Anti-counterfeiting overt-covert technologies
Figure 1. Anti-counterfeiting overt-covert technologies

The Global Brand Counterfeiting Report 2018 states the amount of total counterfeiting globally has reached $1.2 trillion in 2017 and is bound to reach $1.82 trillion by the year 2020, which includes counterfeiting of all equipment and products from military defense to consumer goods. As per the 2017 report, the amount of sale of counterfeit products through the e-commerce platform is $280 billion1. Counterfeiting threatens the global economy and public health through the production of inferior products that circumvent consumer protection regulatory channels. No single anti-counterfeit technology can effectively protect all products and circumstances. A layered approach that combines multiple features into the product and packaging works best. This tactical methodology is ideal for plastic products that have value-added decorating and finishing. This article introduces a new anti-counterfeit technology and examines three levels of authentication security for plastics products.

Introduction

Authentication technologies are critical for supporting brand strategies and reducing the risk of fraud. Anti-counterfeit features enable the authentication of an item and function as a deterrent to anyone considering counterfeiting a product based on the difficulty or cost involved. The growth in counterfeit products can be attributed, in large portion, to the fact that counterfeiters employ sophisticated technology in manufacturing and packaging their fake products. Some operate entire production plants. Despite this epidemic problem, there are currently no global standardized anti-counterfeit identification criteria, and efforts to tackle counterfeits have focused primarily on making packaging difficult to imitate. It is imperative that new and more sophisticated technologies be introduced in the war against counterfeiting. One new covert optical security technology, Snowleopard, is presented below.

Anti-counterfeiting technologies

Security features can be divided into three levels, i.e., Level 1 Security (L1S) (Overt), Level 2 Security (L2S) (Covert) and Level 3 Security (L3S) (Forensic). These three levels of security in combination provide comprehensive, layered security protection solutions. Figure 1 highlights authentication features examined in this article, i.e., optical security, security printing, security inks and chemical taggants.
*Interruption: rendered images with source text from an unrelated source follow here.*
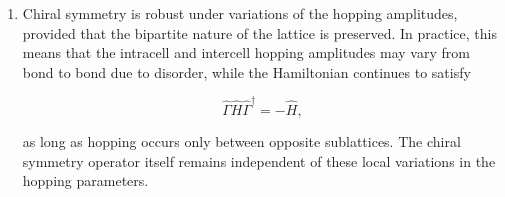 \documentclass[11pt, a4paper]{article}
\begin{document}
\begin{enumerate}
\[
\{\sigma_i,\sigma_j\}=2\delta_{ij}I,
\]

one finds

\[
\sigma_z\sigma_x\sigma_z=-\sigma_x,\qquad
\sigma_z\sigma_y\sigma_z=-\sigma_y.
\]

then we obtain

\begin{align}
\sigma_z H(k)\sigma_z
&=-d_x(k)\sigma_x-d_y(k)\sigma_y \\
&=-H(k).
\end{align}

Hence,

\begin{equation}
\sigma_z H(k)\sigma_z^\dagger=-H(k),
\end{equation}

which is precisely the defining condition for chiral symmetry. Equivalently,

\begin{equation}
\{\sigma_z,H(k)\}=0.
\end{equation}

The above result is possible because the SSH Hamiltonian contains only the
$\sigma_x$ and $\sigma_y$ Pauli matrices,

\[
H(k)=d_x(k)\sigma_x+d_y(k)\sigma_y,
\]

with no $\sigma_z$ component, i.e.,

\[
d_z(k)=0.
\]

Consequently, the vector
\[
\mathbf d(k)=\left(d_x(k),\,d_y(k),\,0\right)
\]
is constrained to lie entirely in the $d_x$--$d_y$ plane. This geometric
constraint is essential for defining the winding number, which classifies the
topological phases of the SSH model. Physically, the absence of a $\sigma_z$
term reflects the bipartite nature of the lattice: hopping occurs only between different sublattices, while no terms couple sites within the same sublattice or produce an on-site energy difference between them.

\item
Chiral symmetry is robust under variations of the hopping amplitudes, provided that
the bipartite nature of the lattice is preserved. In practice, this means that the
intracell and intercell hopping amplitudes may vary from bond to bond due to
disorder, while the Hamiltonian continues to satisfy

\[
\hat{\Gamma}\hat{H}\hat{\Gamma}^{\dagger}
=
-\hat{H},
\]

as long as hopping occurs only between opposite sublattices. The chiral symmetry
operator itself remains independent of these local variations in the hopping
parameters.

\end{enumerate}
\end{document}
Overt and covert security authentication features are effectively incorporated into layered protection. Overt techniques are clearly visible and do not require detection devices. Covert technologies typically require specific equipment to be verified, as the details of the technology are not disclosed. Most of the recent developments in overt and covert technologies have embedded hidden features to make them more difficult to be illegally replicated.

Featured technology – optical security (covert)

A new, state-of-the-art covert technology – Snowleopard – has been introduced whereby submicron microstructures “image/logo/text codes” are permanently etched into polymers, thin-films, metals and glass products. Polymer materials can be transparent, translucent or opaque (any color). Authentication, by way of an invisible security code, temporarily appears when vapor is applied by mist and rapidly disappears in seconds as moisture evaporates (Figure 2). No authentication instruments are necessary.

micro etched codes
Figure 2. Permanent, invisible micro-etched codes temporarily appear when vapor is applied by mist, then rapidly disappear as moisture evaporates (left and middle). At the right is a vapor mist example. Photos courtesy of The Sabreen Group.

This covert feature is deployed worldwide in specialized applications in which authentication is simply performed via “vapor breath,” and is ideal for companies requiring brand protection in underdeveloped countries. The technology is easily integrated as stand-alone or part of a layered defense. Submicron security codes are etched into the molded product itself. Alternatively, codes can be etched into tamper-evident security labels.

The process is non-contact and conducted at atmospheric conditions. No inks, solvent chemicals, films, labels or lasers are involved. The delivery format is performed inline or offline. Tabletop-sized industrial equipment requires only electricity.

A second example of optical security authentication is optical variable devices (OVDs). OVDs are complex security images that exhibit various optical effects depending on the amount of light striking the OVD and the angle in which the OVD is viewed. OVDs cannot be photocopied or scanned and cannot be accurately replicated or reproduced. Many features have 3D effects and color-changing properties. OVDs, similar to holograms, generally involve image flips or transitions, color transformations and monochromatic contrasts. The construction is typically composed of a transparent film (as the image carrier), plus a reflective backing layer, which is typically a very thin layer of aluminum or copper, to produce a feature characteristic hue.

OVD
Figure 3. Example of OVD (Courtesy of Kinegram® security device by OVD Kinegram AG)

Additional security features may be added by the process of partial de-metallization, whereby some of the reflective layer is chemically removed to give an intricate outline to the image. The reflective layer can be so thin as to be transparent, resulting in a clear film with more of a ghost reflective image visible under certain angles of viewing and illumination.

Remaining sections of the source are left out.